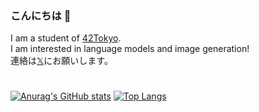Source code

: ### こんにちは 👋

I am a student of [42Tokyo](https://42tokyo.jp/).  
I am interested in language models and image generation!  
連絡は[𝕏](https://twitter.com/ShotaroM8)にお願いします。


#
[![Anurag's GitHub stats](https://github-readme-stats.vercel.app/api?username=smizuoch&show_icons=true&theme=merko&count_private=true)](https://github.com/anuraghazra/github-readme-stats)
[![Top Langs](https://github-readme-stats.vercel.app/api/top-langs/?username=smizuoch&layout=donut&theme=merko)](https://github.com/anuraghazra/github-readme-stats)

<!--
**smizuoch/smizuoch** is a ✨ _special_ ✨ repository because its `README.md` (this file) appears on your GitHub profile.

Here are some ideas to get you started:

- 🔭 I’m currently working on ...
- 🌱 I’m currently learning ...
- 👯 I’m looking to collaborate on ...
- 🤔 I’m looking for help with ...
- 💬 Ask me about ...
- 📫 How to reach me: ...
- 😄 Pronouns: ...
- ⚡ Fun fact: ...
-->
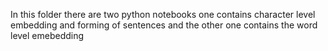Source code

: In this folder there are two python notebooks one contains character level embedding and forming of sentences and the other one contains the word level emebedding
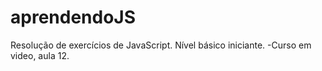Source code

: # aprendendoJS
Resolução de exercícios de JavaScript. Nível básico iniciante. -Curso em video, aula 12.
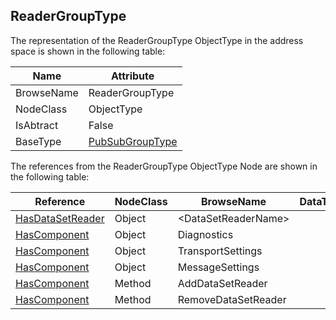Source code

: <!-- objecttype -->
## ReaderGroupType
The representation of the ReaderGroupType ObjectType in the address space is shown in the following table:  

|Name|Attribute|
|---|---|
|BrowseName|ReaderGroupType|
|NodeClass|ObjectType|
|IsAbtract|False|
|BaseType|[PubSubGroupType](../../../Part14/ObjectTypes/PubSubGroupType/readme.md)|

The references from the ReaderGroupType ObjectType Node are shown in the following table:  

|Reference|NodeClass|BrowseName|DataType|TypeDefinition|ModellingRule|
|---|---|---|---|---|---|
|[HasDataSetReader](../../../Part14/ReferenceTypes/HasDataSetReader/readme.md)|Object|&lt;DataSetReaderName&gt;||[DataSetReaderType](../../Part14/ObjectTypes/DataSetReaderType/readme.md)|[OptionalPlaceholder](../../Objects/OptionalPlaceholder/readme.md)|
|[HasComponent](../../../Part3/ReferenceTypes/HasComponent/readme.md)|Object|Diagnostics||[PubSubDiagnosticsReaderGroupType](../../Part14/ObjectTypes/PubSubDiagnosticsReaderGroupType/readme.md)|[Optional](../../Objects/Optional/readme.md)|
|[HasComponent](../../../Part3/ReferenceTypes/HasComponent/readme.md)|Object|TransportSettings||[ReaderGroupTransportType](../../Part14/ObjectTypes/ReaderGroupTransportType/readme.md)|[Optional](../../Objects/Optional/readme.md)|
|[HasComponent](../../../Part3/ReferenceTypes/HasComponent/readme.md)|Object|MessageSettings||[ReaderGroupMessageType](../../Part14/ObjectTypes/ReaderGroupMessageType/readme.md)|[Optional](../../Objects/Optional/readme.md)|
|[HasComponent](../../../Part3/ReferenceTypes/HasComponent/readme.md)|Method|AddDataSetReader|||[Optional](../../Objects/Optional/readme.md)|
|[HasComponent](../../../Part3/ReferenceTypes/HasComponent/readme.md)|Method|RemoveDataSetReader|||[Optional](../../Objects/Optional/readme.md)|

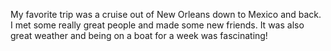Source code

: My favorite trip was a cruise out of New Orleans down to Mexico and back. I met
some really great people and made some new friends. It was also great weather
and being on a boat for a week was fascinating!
——————————
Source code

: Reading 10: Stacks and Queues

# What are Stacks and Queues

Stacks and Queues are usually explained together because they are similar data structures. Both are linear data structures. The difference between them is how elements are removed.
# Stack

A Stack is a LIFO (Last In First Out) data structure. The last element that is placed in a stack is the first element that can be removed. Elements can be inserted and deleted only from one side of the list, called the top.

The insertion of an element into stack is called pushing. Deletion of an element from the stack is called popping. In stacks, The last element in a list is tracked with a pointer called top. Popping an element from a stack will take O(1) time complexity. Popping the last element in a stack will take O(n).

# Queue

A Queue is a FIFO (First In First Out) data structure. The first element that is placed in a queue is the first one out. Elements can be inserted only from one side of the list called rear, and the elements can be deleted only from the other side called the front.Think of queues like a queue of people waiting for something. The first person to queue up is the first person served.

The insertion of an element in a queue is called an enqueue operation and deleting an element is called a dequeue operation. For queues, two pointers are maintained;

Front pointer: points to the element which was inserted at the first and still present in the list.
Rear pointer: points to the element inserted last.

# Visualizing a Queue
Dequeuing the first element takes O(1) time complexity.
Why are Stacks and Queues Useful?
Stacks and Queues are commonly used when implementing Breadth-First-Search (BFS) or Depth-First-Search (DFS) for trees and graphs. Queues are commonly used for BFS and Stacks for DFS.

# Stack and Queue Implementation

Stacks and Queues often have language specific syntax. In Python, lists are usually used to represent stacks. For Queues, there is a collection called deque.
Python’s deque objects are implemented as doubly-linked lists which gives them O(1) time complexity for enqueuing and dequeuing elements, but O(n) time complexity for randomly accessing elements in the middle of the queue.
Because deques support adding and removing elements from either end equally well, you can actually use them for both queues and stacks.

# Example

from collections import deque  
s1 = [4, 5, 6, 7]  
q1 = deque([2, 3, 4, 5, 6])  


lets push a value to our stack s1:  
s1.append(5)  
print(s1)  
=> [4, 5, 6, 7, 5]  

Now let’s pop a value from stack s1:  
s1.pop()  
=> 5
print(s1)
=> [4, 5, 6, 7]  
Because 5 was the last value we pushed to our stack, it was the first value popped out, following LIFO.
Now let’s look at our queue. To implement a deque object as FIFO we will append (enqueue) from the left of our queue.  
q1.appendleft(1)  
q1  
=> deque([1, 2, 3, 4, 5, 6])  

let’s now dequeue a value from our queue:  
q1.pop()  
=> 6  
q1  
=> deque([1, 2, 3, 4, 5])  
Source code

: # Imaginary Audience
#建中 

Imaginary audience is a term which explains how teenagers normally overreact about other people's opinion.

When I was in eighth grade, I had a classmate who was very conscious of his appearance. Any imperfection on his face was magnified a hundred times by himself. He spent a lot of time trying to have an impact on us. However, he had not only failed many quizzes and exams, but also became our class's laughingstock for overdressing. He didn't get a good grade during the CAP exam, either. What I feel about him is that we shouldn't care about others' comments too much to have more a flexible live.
——————————
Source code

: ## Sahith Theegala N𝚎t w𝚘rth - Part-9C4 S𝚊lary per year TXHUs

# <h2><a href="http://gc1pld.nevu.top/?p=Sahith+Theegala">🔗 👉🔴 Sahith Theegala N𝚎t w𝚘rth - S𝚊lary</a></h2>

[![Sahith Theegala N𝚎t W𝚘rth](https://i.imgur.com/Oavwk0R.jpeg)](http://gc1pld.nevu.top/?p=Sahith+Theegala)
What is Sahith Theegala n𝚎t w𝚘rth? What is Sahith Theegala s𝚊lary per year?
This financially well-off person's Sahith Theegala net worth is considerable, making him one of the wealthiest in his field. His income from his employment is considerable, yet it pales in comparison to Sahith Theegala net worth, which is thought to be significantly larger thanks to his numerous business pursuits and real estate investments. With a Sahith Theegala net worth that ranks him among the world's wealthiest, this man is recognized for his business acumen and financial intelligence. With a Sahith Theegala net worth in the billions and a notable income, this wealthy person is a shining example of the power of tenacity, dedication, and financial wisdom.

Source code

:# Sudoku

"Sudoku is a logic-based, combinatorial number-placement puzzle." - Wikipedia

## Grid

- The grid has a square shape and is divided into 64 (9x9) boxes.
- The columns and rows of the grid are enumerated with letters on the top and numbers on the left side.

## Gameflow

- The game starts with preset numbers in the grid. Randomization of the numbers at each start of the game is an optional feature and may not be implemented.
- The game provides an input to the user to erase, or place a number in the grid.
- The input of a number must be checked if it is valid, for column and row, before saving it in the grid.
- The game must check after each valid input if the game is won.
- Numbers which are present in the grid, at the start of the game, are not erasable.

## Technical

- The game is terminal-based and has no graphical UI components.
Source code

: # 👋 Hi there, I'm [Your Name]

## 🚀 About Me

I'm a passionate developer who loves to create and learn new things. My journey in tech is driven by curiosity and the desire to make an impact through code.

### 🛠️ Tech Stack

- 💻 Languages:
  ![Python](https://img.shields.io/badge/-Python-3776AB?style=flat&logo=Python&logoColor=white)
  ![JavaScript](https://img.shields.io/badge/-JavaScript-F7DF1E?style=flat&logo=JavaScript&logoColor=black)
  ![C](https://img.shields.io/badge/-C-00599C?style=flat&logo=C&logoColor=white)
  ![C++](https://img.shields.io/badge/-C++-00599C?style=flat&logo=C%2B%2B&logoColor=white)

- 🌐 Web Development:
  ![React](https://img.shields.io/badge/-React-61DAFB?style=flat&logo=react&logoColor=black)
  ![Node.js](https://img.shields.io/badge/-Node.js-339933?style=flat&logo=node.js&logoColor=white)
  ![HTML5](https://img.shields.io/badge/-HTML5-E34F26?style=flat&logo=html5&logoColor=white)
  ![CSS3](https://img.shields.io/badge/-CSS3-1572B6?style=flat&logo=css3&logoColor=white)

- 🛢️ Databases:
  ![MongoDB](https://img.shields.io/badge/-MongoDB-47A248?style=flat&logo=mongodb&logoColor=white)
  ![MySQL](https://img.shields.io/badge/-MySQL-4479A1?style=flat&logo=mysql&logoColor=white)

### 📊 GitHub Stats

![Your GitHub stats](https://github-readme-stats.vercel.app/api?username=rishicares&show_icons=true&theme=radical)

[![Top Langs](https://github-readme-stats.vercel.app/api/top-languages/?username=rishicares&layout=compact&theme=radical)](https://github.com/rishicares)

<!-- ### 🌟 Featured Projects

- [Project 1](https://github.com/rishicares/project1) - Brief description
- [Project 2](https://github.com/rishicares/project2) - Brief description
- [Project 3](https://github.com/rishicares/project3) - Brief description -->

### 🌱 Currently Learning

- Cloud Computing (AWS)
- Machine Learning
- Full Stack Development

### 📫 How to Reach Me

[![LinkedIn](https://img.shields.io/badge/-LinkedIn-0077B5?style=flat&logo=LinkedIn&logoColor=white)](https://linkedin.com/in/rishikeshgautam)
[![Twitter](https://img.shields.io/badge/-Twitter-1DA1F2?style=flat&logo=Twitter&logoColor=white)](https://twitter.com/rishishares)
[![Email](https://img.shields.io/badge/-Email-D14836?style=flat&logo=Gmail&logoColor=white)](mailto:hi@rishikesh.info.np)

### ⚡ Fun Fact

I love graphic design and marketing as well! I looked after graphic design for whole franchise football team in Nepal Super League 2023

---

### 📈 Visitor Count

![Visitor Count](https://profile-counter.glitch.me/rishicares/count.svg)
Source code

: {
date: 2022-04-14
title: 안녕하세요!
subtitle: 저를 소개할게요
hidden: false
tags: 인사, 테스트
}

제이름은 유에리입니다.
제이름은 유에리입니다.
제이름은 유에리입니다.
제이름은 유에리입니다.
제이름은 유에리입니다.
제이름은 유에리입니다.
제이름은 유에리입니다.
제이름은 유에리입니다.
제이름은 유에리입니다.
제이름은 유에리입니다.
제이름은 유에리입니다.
——————————
▸ **Work item**: Look above for the line with "Because 5 was" and the line with "When I was in". Write out those two lines and all the lines between them, exactly, and no others.

▸ **Answer to the problem**:
Because 5 was the last value we pushed to our stack, it was the first value popped out, following LIFO.
Now let’s look at our queue. To implement a deque object as FIFO we will append (enqueue) from the left of our queue.  
q1.appendleft(1)  
q1  
=> deque([1, 2, 3, 4, 5, 6])  

let’s now dequeue a value from our queue:  
q1.pop()  
=> 6  
q1  
=> deque([1, 2, 3, 4, 5])  
Source code

: # Imaginary Audience
#建中 

Imaginary audience is a term which explains how teenagers normally overreact about other people's opinion.

When I was in eighth grade, I had a classmate who was very conscious of his appearance. Any imperfection on his face was magnified a hundred times by himself. He spent a lot of time trying to have an impact on us. However, he had not only failed many quizzes and exams, but also became our class's laughingstock for overdressing. He didn't get a good grade during the CAP exam, either. What I feel about him is that we shouldn't care about others' comments too much to have more a flexible live.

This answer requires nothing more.